When did things start to shift?
I brought my book to magazines and they thought it stood out because it was uncontrived. I would go to magazines every day in Paris and say, “I’m in the neighborhood, if you need anything.” And they would say, “Well, there’s this woman in her garden, we need a little photograph for the front of the book.” I would go do that. And then I assisted Arthur, like four or five times. I was more like his driver, but I got to go on shoots. I got to see how it worked, and I got to hang out with him while he edited. It was helpful. Then I just was always available in Paris. Someone canceled some big job for Marie Claire and I ended up getting 10 pages, and then suddenly all the people I had been knocking on their doors for two years were like, “Why isn’t she working for us?”

What have been some of the highlights for you of your incredible career so far?
Working for Arthur was a turning point. When I started working with Brana Wolf, who was an editor at Italian Vogue, that entrance into that world was incredible. Obviously shooting Beyoncé was huge. But before that, there were so many incredible trips; it’s just a fun time. I keep asking Brana and my friends, “Was it better then, or are the same things happening now and we just don’t know it?” It just felt very free and creative, especially being in Paris. That was a great place to start.
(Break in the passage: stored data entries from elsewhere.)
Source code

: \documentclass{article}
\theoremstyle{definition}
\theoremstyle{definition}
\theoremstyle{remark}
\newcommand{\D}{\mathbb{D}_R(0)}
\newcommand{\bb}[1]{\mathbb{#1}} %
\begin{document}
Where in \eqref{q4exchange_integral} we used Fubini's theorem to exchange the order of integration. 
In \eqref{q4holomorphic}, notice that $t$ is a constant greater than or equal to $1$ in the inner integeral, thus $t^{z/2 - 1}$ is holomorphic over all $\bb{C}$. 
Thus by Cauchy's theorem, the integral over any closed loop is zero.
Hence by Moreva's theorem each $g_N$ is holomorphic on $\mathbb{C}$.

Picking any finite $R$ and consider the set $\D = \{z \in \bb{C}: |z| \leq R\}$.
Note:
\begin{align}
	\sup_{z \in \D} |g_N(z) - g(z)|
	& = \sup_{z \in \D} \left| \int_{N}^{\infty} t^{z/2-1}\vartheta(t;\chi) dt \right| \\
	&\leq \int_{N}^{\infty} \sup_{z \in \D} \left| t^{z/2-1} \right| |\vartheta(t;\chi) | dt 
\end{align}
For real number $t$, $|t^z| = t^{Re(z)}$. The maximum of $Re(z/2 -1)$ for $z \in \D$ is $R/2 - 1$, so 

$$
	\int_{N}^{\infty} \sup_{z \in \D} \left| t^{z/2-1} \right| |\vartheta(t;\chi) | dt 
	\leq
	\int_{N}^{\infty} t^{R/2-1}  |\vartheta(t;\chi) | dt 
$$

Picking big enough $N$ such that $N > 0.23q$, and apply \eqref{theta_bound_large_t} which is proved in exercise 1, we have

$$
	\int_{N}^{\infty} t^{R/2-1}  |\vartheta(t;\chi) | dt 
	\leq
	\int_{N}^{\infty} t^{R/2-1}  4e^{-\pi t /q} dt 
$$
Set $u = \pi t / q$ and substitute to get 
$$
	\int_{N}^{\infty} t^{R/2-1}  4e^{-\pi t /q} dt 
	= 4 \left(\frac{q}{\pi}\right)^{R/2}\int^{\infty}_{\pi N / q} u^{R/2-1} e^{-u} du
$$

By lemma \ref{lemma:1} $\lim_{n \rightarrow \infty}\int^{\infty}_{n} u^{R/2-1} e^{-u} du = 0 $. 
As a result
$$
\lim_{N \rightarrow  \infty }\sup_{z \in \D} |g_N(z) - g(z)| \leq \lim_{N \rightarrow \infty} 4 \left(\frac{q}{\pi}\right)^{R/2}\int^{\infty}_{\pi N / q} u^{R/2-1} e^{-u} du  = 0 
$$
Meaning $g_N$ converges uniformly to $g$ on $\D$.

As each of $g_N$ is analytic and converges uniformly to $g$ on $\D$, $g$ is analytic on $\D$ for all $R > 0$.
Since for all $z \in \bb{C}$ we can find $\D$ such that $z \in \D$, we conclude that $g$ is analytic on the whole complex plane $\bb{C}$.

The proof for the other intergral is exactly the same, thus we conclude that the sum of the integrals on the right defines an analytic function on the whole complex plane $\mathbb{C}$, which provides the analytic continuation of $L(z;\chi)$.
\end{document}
A book of your images, Pamela Hanson, The ’90s, is just out.
Over the years, people and assistants of mine have been saying, “You should do a book.” They would say, “You were like the first one to do the girls in a bedroom at a hotel.” I don’t know if that’s true or not, but I know what they meant. It was a kind of intimacy, and it was a woman and not a man. Finally, one of my studio managers said I was spending all this money on storage. I started cleaning out my archives. Do I need this lingerie shoot from some weird catalog? I started looking through everything and based it on pictures I loved. I thought, “Wow, some of these pictures are great.” Sometimes when you look back at things, it’s different. That’s how it kind of came together. Part of me was like, “Who’s going to care? Nobody’s going to care about this.” Then I thought, “Maybe someone will care.” I have some friends who are young photographers. I asked what they thought. They were like, “Oh, my God, yes.”
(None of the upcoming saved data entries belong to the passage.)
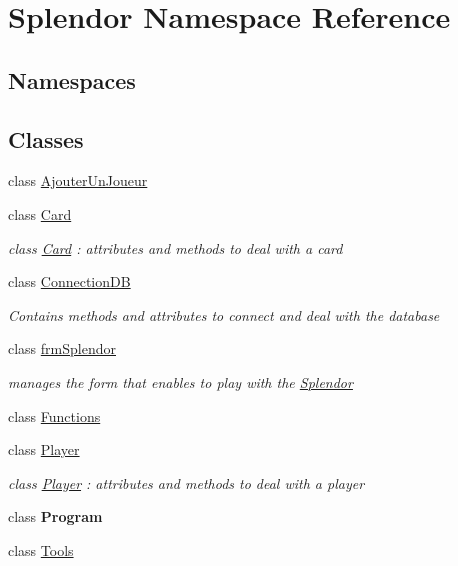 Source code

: \hypertarget{namespace_splendor}{}\section{Splendor Namespace Reference}
\label{namespace_splendor}
\subsection*{Namespaces}
\begin{DoxyCompactItemize}
\end{DoxyCompactItemize}
\subsection*{Classes}
\begin{DoxyCompactItemize}
\item 
class \hyperlink{class_splendor_1_1_ajouter_un_joueur}{Ajouter\+Un\+Joueur}
\item 
class \hyperlink{class_splendor_1_1_card}{Card}
\begin{DoxyCompactList}\small\item\em class \hyperlink{class_splendor_1_1_card}{Card} \+: attributes and methods to deal with a card \end{DoxyCompactList}\item 
class \hyperlink{class_splendor_1_1_connection_d_b}{Connection\+DB}
\begin{DoxyCompactList}\small\item\em Contains methods and attributes to connect and deal with the database \end{DoxyCompactList}\item 
class \hyperlink{class_splendor_1_1frm_splendor}{frm\+Splendor}
\begin{DoxyCompactList}\small\item\em manages the form that enables to play with the \hyperlink{namespace_splendor}{Splendor} \end{DoxyCompactList}\item 
class \hyperlink{class_splendor_1_1_functions}{Functions}
\item 
class \hyperlink{class_splendor_1_1_player}{Player}
\begin{DoxyCompactList}\small\item\em class \hyperlink{class_splendor_1_1_player}{Player} \+: attributes and methods to deal with a player \end{DoxyCompactList}\item 
class {\bfseries Program}
\item 
class \hyperlink{class_splendor_1_1_tools}{Tools}
\end{DoxyCompactItemize}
You have an exhibition of your work in New York this month!
It’s going to be at Staley-Wise, which is the gallery that has a lot of fashion images, and it opens on September 18th. It’s images around the book, and I’m looking forward to it. I’ve never had a show of my own, so I’m excited. Everything just kind of fell together. What everybody says is, which I think is interesting, that it’s not really fashion.
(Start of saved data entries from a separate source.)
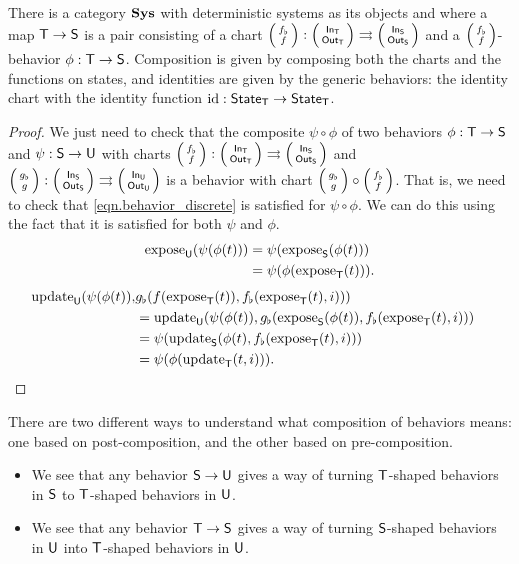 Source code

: \documentclass[DynamicalBook]{subfiles}
\begin{document}
\begin{proposition}\label{prop.category_of_systems_discrete}
  There is a category $\textbf{Sys}$ with deterministic systems as its objects and
  where a map $\mathsf{T} \to \mathsf{S}$ is a pair consisting of a chart
  $\lens{f_{\flat}}{f} : \lens{\In{T}}{\Out{T}} \rightrightarrows
  \lens{\In{S}}{\Out{S}}$ and a $\lens{f_{\flat}}{f}$-behavior $\phi : \mathsf{T}
  \to \mathsf{S}$. Composition is given by composing both the charts and the
  functions on states, and identities are given by the generic behaviors: the identity chart with the
  identity function $\mathrm{id} : \mathsf{State}_{\mathsf{T}} \to \mathsf{State}_{\mathsf{T}}$.
\end{proposition}
\begin{proof}
  We just need to check that the composite $\psi \circ \phi$ of two behaviors $\phi : \mathsf{T} \to
  \mathsf{S}$ and $\psi : \mathsf{S} \to \mathsf{U}$ with charts $\lens{f_{\flat}}{f} : \lens{\In{T}}{\Out{T}} \rightrightarrows
  \lens{\In{S}}{\Out{S}}$ and $\lens{g_{\flat}}{g} : \lens{\In{S}}{\Out{S}} \rightrightarrows
  \lens{\In{U}}{\Out{U}}$ is a behavior with chart $\lens{g_{\flat}}{g} \circ
  \lens{f_{\flat}}{f}$. That is, we need to check that
  \cref{eqn.behavior_discrete} is satisfied for $\psi \circ \phi$. We can do
  this using the fact that it is satisfied for both $\psi$ and $\phi$.
  \begin{align*}
    \mathrm{expose}_{\mathsf{U}}(\psi(\phi(t))) &= \psi(\mathrm{expose}_{\mathsf{S}}(\phi(t))) \\
                              &= \psi(\phi(\mathrm{expose}_{\mathsf{T}}(t))).\\
  \end{align*}
  \begin{align*}
    \mathrm{update}_{\mathsf{U}}(\psi(\phi(t)), &g_{\flat}(f(\mathrm{expose}_{\mathsf{T}}(t)), f_{\flat}(\mathrm{expose}_{\mathsf{T}}(t), i)))  \\
                              &=\mathrm{update}_{\mathsf{U}}(\psi(\phi(t)), g_{\flat}(\mathrm{expose}_{\mathsf{S}}(\phi(t)), f_{\flat}(\mathrm{expose}_{\mathsf{T}}(t), i))) \\
                              &= \psi(\mathrm{update}_{\mathsf{S}}(\phi(t), f_{\flat}(\mathrm{expose}_{\mathsf{T}}(t), i))) \\
    &= \psi(\phi(\mathrm{update}_{\mathsf{T}}(t, i))).
    &\qedhere
  \end{align*}
\end{proof}

There are two different ways to understand what composition of behaviors means:
one based on post-composition, and the other based on pre-composition.
\begin{itemize}
  \item We see that any behavior $\mathsf{S} \to \mathsf{U}$ gives a way of turning
    $\mathsf{T}$-shaped behaviors in $\mathsf{S}$ to $\mathsf{T}$-shaped behaviors in $\mathsf{U}$.
  \item We see that any behavior $\mathsf{T} \to \mathsf{S}$ gives a way of turning
    $\mathsf{S}$-shaped behaviors in $\mathsf{U}$ into $\mathsf{T}$-shaped behaviors in $\mathsf{U}$.
\end{itemize}
\end{document}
Why do you think there is such affection for the 1990s in fashion?
I don’t know. I’ve been thinking about that a lot. That was the era that I was in. My career was taking off at the beginning. I think Vogue is doing a ’90s book. It feels like it’s a perfect storm; it was pre-iPhones. It was pre-digital cameras. Everything in there is film. There’s, like, two images from one model who requested retouching, 
but nothing’s retouched. And maybe that was the last time that actually happened.

What’s your take on retouching?
I’ve struggled with it, when it first started. I look at images as I was doing then. I was like…I hate retouching. Unfortunately, I think our eyes are now trained to it. I was looking at some old issues of Vogue and I loved Helmut Newton pictures and I knew him, and he was amazing and incredible and it was like a beauty shot, and the girl’s eyes were bloodshot. Honestly, I struggle with it.

What’s it like for you to have the spotlight on you right now?
Really hard.

Why?
I’m used to being on the other side. When my mother died, I started recording things. I guess somewhere it’s always like a buffer; I prefer to be an observer of life, and I love, obviously, to participate in it, but it’s been…we’ll see how it goes. I want to enjoy it!

How do you want to be remembered?
I want to be remembered as being an empathetic, kind person who took some good pictures.